The Clearing House Real-TIme Payments Tracker June 2024 Banner

Congress Sets Stage for FinServ Regulation to Heat Up This Summer

As the Consumer Financial Protection Bureau got an effective “green light” from the Supreme Court to keep operating, and as several bills have made their way out of committee in the U.S. House of Representatives, it’s gearing up to be a long summer of heated debate on financial services regulation.

Late last week, the House Financial Services Committee advanced 11 pieces of legislation that are now likely to head to the full chamber for consideration.

Among the bills winding their way to the floor of the House of Representatives, which touch on everything from housing to veterans’ benefits, is H.R. 8337, the Bank Resilience and Regulatory Improvement Act.

Congressional sponsors said the act “would promote regulatory tailoring for community financial institutions, provide for a more transparent and timely bank merger review process … and give small bank holding companies additional relief.”

Delving into the act’s language, one of the key actions would be to increase the asset “threshold” for several regulations covering banks to $50 billion from $10 billion.

CFPB Is Still in Focus

There are indications that the CFPB will continue to be in the cross-hairs of actions on the Hill.

The oversight of the CFPB may indeed shift to Congress.
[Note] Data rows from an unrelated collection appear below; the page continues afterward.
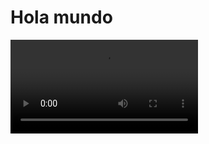 # Hola mundo

<video controls><source src="https://digi21.blob.core.windows.net/videos-ayuda/desarrollo/12.%20Hola%20Mundo.mp4" caption="" type="video/mp4"></video>

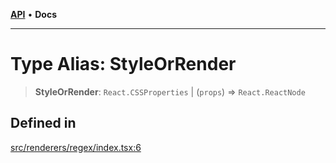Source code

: [**API**](../API.md) • **Docs**

***

# Type Alias: StyleOrRender

> **StyleOrRender**: `React.CSSProperties` \| (`props`) => `React.ReactNode`

## Defined in

[src/renderers/regex/index.tsx:6](https://github.com/inokawa/rich-textarea/blob/d85a9d37692a634c883a1362722567fa1003e79e/src/renderers/regex/index.tsx#L6)
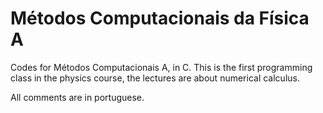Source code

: # Métodos Computacionais da Física A 

Codes for Métodos Computacionais A, in C. This is the first programming class in the physics course, the lectures are about numerical calculus.

All comments are in portuguese.
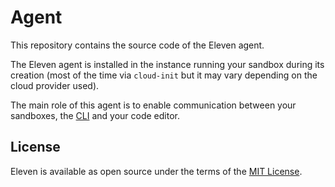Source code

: # Agent

This repository contains the source code of the Eleven agent. 

The Eleven agent is installed in the instance running your sandbox during its creation (most of the time via `cloud-init` but it may vary depending on the cloud provider used).

The main role of this agent is to enable communication between your sandboxes, the [CLI](https://github.com/eleven-sh/cli) and your code editor.

## License

Eleven is available as open source under the terms of the [MIT License](http://opensource.org/licenses/MIT).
As Amias Gerety, partner at venture capital firm QED Investors, said in an interview with PYMNTS published this week, the bureau may find itself under more Congressional oversight as time goes on.
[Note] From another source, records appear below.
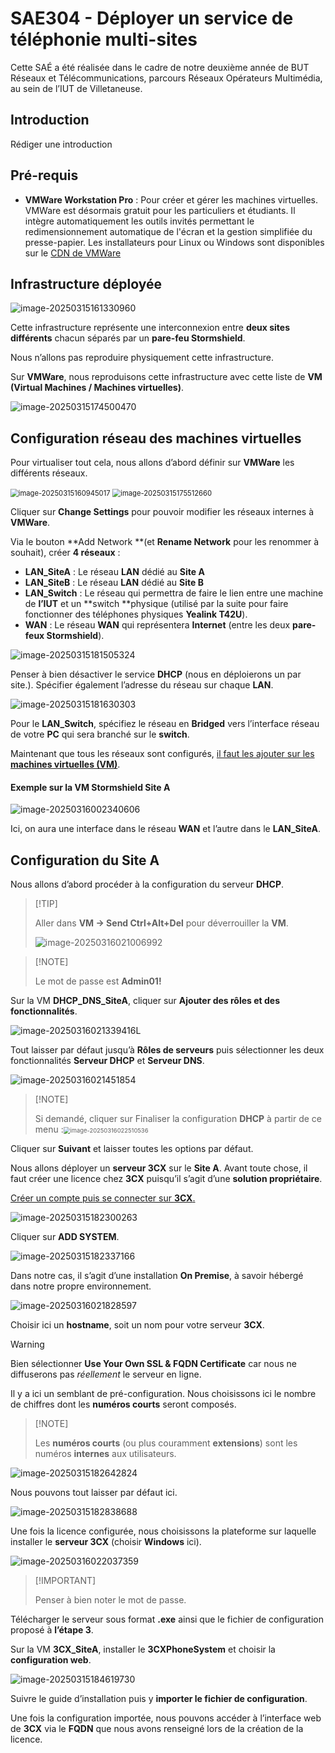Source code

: # SAE304 - Déployer un service de téléphonie multi-sites

Cette SAÉ a été réalisée dans le cadre de notre deuxième année de BUT Réseaux et Télécommunications, parcours Réseaux Opérateurs Multimédia, au sein de l’IUT de Villetaneuse.

## Introduction

Rédiger une introduction

## Pré-requis

- **VMWare Workstation Pro** : Pour créer et gérer les machines virtuelles. VMWare est désormais gratuit pour les particuliers et étudiants. Il intègre automatiquement les outils invités permettant le redimensionnement automatique de l'écran et la gestion simplifiée du presse-papier. Les installateurs pour Linux ou Windows sont disponibles sur le [CDN de VMWare](https://softwareupdate.vmware.com/cds/vmw-desktop/ws/)

## Infrastructure déployée 

![image-20250315161330960](img/image-20250315161330960.png)

Cette infrastructure représente une interconnexion entre **deux sites différents** chacun séparés par un **pare-feu Stormshield**.

Nous n’allons pas reproduire physiquement cette infrastructure.

Sur **VMWare**, nous reproduisons cette infrastructure avec cette liste de **VM (Virtual Machines / Machines virtuelles)**.

![image-20250315174500470](img/image-20250315174500470.png)

## Configuration réseau des machines virtuelles

Pour virtualiser tout cela, nous allons d’abord définir sur **VMWare** les différents réseaux.

<img src="img/image-20250315160945017.png" alt="image-20250315160945017" style="zoom:80%;" /> <img src="img/image-20250315175512660.png" alt="image-20250315175512660" style="zoom:80%;" />

Cliquer sur **Change Settings** pour pouvoir modifier les réseaux internes à **VMWare**.

Via le bouton **Add Network **(et **Rename Network** pour les renommer à souhait), créer **4 réseaux** :

- **LAN_SiteA** : Le réseau **LAN** dédié au **Site A**
- **LAN_SiteB** :  Le réseau **LAN** dédié au **Site B**
- **LAN_Switch** : Le réseau qui permettra de faire le lien entre une machine de **l’IUT** et un **switch **physique (utilisé par la suite pour faire fonctionner des téléphones physiques **Yealink T42U**).
- **WAN** : Le réseau **WAN** qui représentera **Internet** (entre les deux **pare-feux Stormshield**).

![image-20250315181505324](img/image-20250315181505324.png)

Penser à bien désactiver le service **DHCP** (nous en déploierons un par site.). Spécifier également l’adresse du réseau sur chaque **LAN**.

![image-20250315181630303](img/image-20250315181630303.png)

Pour le **LAN_Switch**, spécifiez le réseau en **Bridged** vers l’interface réseau de votre **PC** qui sera branché sur le **switch**.

Maintenant que tous les réseaux sont configurés, <u>il faut les ajouter sur les **machines virtuelles (VM)**</u>.

#### Exemple sur la VM Stormshield Site A

![image-20250316002340606](img/image-20250316002340606.png)

Ici, on aura une interface dans le réseau **WAN** et l’autre dans le **LAN_SiteA**.

## Configuration du Site A

Nous allons d’abord procéder à la configuration du serveur **DHCP**.

>  [!TIP]
>
> Aller dans **VM -> Send Ctrl+Alt+Del** pour déverrouiller la **VM**.
>
> ![image-20250316021006992](img/image-20250316021006992.png)

>  [!NOTE]
>
> Le mot de passe est **Admin01!**

Sur la VM **DHCP_DNS_SiteA**, cliquer sur **Ajouter des rôles et des fonctionnalités**.

![image-20250316021339416](img/image-20250316021339416.png)L

Tout laisser par défaut jusqu’à **Rôles de serveurs** puis sélectionner les deux fonctionnalités **Serveur DHCP** et **Serveur DNS**.

![image-20250316021451854](img/image-20250316021451854.png)

>  [!NOTE]
>
> Si demandé, cliquer sur Finaliser la configuration **DHCP** à partir de ce menu :<img src="img/image-20250316022510536.png" alt="image-20250316022510536" style="zoom:67%;" />

Cliquer sur **Suivant** et laisser toutes les options par défaut.

Nous allons déployer un **serveur 3CX** sur le **Site A**. Avant toute chose, il faut créer une licence chez **3CX** puisqu’il s’agit d’une **solution propriétaire**.

[Créer un compte puis se connecter sur **3CX**.](https://login.3cx.com/Account/Login)

![image-20250315182300263](img/image-20250315182300263.png)

Cliquer sur **ADD SYSTEM**.

![image-20250315182337166](img/image-20250315182337166.png)

Dans notre cas, il s’agit d’une installation **On Premise**, à savoir hébergé dans notre propre environnement.

![image-20250316021828597](img/image-20250316021828597.png)

Choisir ici un **hostname**, soit un nom pour votre serveur **3CX**.

> [!WARNING]
>
> Bien sélectionner **Use Your Own SSL & FQDN Certificate** car nous ne diffuserons pas *réellement* le serveur en ligne.

Il y a ici un semblant de pré-configuration. Nous choisissons ici le nombre de chiffres dont les **numéros courts** seront composés.

>  [!NOTE] 
>
> Les **numéros courts** (ou plus couramment **extensions**) sont les numéros **internes** aux utilisateurs. 

![image-20250315182642824](img/image-20250315182642824.png)

Nous pouvons tout laisser par défaut ici.

![image-20250315182838688](img/image-20250315182838688.png)

Une fois la licence configurée, nous choisissons la plateforme sur laquelle installer le **serveur 3CX** (choisir **Windows** ici).

![image-20250316022037359](img/image-20250316022037359.png)

>  [!IMPORTANT] 
>
> Penser à bien noter le mot de passe.

Télécharger le serveur sous format **.exe** ainsi que le fichier de configuration proposé à **l’étape 3**. 

Sur la VM **3CX_SiteA**, installer le **3CXPhoneSystem** et choisir la **configuration web**.

![image-20250315184619730](img/image-20250315184619730.png)

Suivre le guide d’installation puis y **importer le fichier de configuration**.

Une fois la configuration importée, nous pouvons accéder à l’interface web de **3CX** via le **FQDN** que nous avons renseigné lors de la création de la licence. 





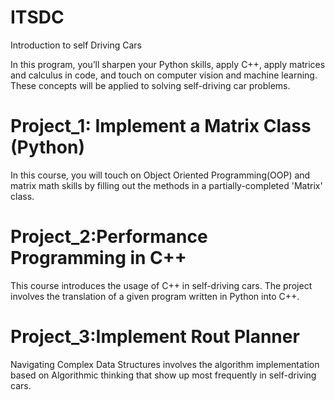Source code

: # ITSDC
Introduction to self Driving Cars

In this program, you’ll sharpen your Python skills, apply C++, apply matrices and calculus in code, and touch on computer vision and machine learning. These concepts will be applied to solving self-driving car problems.

# Project_1: Implement a Matrix Class (Python)
In this course, you will touch on Object Oriented Programming(OOP) and matrix math skills by filling out the methods in a partially-completed 'Matrix' class.

# Project_2:Performance Programming in C++
This course introduces the usage of C++ in self-driving cars. The project involves the translation of a given program written in Python into C++.

# Project_3:Implement Rout Planner
Navigating Complex Data Structures involves the algorithm implementation based on Algorithmic thinking that show up most frequently in self-driving cars.
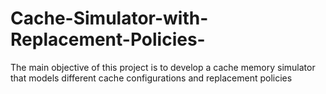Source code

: # Cache-Simulator-with-Replacement-Policies-
The main objective of this project is to develop a cache memory simulator that models different cache configurations and replacement policies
H.R. 8338, the “Clarity in Lending Act,” seeks to “provide a safe harbor for depository institutions to offer responsible small-dollar credit products; require the CFPB to clarify standards for unfair, deceptive or abusive acts or practices enforcement actions; [and] provide small financial institutions with relief from CFPB’s small business data collection rule.” The proposed legislation would also “require the CFPB to establish a process to safeguard small business data.”
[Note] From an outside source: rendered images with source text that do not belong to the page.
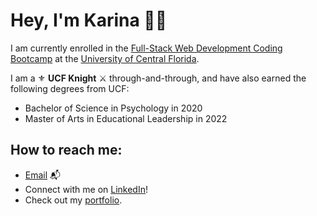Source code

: # Hey, I'm Karina 👋🏽

I am currently enrolled in the [Full-Stack Web Development Coding Bootcamp](https://bootcamp.ce.ucf.edu/coding/) at the [University of Central Florida](https://www.ucf.edu/). 


I am a ⚜️ <b>UCF Knight</b> ⚔️ through-and-through, and have also earned the following degrees from UCF:
- Bachelor of Science in Psychology in 2020
- Master of Arts in Educational Leadership in 2022

## How to reach me:
- [Email](mailto:k.drummond528@gmail.com) 📬
- Connect with me on [LinkedIn](https://www.linkedin.com/in/karinadrummond)! 
- Check out my [portfolio](https://kdrummond528.github.io/Personal-Portfolio/).

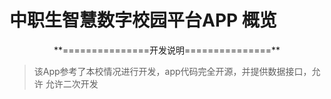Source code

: # **中职生智慧数字校园平台APP 概览**
<p align="center">
  **===============开发说明===============**
</p>

  > 该App参考了本校情况进行开发，app代码完全开源，并提供数据接口，允许
  允许二次开发
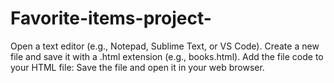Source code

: # Favorite-items-project-
Open a text editor (e.g., Notepad, Sublime Text, or VS Code).
Create a new file and save it with a .html extension (e.g., books.html).
Add the file code to your HTML file:
Save the file and open it in your web browser.
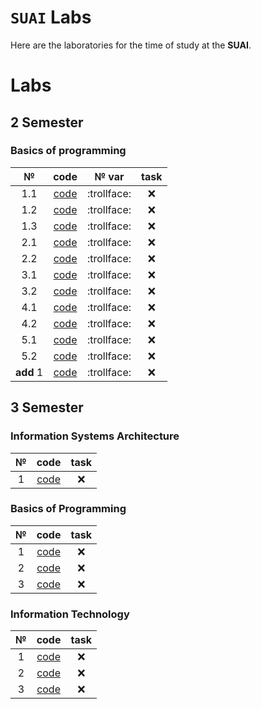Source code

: # `SUAI` Labs
Here are the laboratories for the time of study at the __SUAI__.
# Labs

## 2 Semester
### Basics of programming
| № | code | № var | task |
| :---: | :---: | :---: | :---: |
| 1.1 | [code](OP/2семестр_доп_задание1/source_code.cpp) |:trollface:| :x: |
| 1.2 | [code](OP/2семестр_доп_задание1/source_code.cpp) |:trollface:| :x: |
| 1.3 | [code](OP/2семестр_доп_задание1/source_code.cpp) |:trollface:| :x: |
| 2.1 | [code](OP/2семестр_доп_задание1/source_code.cpp) |:trollface:| :x: |
| 2.2 | [code](OP/2семестр_доп_задание1/source_code.cpp) |:trollface:| :x: |
| 3.1 | [code](OP/2семестр_доп_задание1/source_code.cpp) |:trollface:| :x: |
| 3.2 | [code](OP/2семестр_доп_задание1/source_code.cpp) |:trollface:| :x: |
| 4.1 | [code](OP/2семестр_доп_задание1/source_code.cpp) |:trollface:| :x: |
| 4.2 | [code](OP/2семестр_доп_задание1/source_code.cpp) |:trollface:| :x: |
| 5.1 | [code](OP/2семестр_доп_задание1/source_code.cpp) |:trollface:| :x: |
| 5.2 | [code](OP/2семестр_доп_задание1/source_code.cpp) |:trollface:| :x: |
| __add__ 1 | [code](OP/2семестр_доп_задание1/source_code.cpp) |:trollface:| :x: |
## 3 Semester
### Information Systems Architecture
| № | code | task |
| :---: | :---: | :---: |
| 1 | [code](OP/2семестр_доп_задание1/source_code.cpp) | :x: |
### Basics of Programming
| № | code | task |
| :---: | :---: | :---: |
| 1 | [code](OP/2семестр_доп_задание1/source_code.cpp) | :x: |
| 2 | [code](OP/2семестр_доп_задание1/source_code.cpp) | :x: |
| 3 | [code](OP/2семестр_доп_задание1/source_code.cpp) | :x: |
### Information Technology
| № | code | task |
| :---: | :---: | :---: |
| 1 | [code](OP/2семестр_доп_задание1/source_code.cpp) | :x: |
| 2 | [code](OP/2семестр_доп_задание1/source_code.cpp) | :x: |
| 3 | [code](OP/2семестр_доп_задание1/source_code.cpp) | :x: |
The verbiage of the act notes that such rules and clarification on procedures and policies governing civil monetary penalties must be issued within 180 days of the passage of the legislation. Final rules shall include a cost-benefit analysis.

U.S. Rep. Patrick McHenry, chair of the House Financial Services Committee, re-introduced legislation that would set up Financial Services Innovation Offices (FSIO) within each financial regulator, including the CFPB.

CFPB Director Rohit Chopra said in his own remarks in the aftermath of the Supreme Court’s decision that the “ruling makes clear the CFPB is here to stay.”

“Here’s what will happen next,” he added. “First, the CFPB will be able to forge ahead with our law enforcement work. During the pendency of this Supreme Court case, a number of the CFPB’s enforcement actions were put on pause.”

“We’ll continue to defend our rule to close a longstanding late fee loophole on credit cards, which credit card giants have abused for years,” he said. “We’ll be working to finalize rules on overdraft fees and nonsufficient fund fees.”

He added that “the CFPB will be firing on all cylinders.”

As the CFPB prepares to bring its efforts to bear on lenders and banks, lawmakers look set to fire on all cylinders too, through a flurry of bills seeking clarity, input and guardrails on regulatory reach.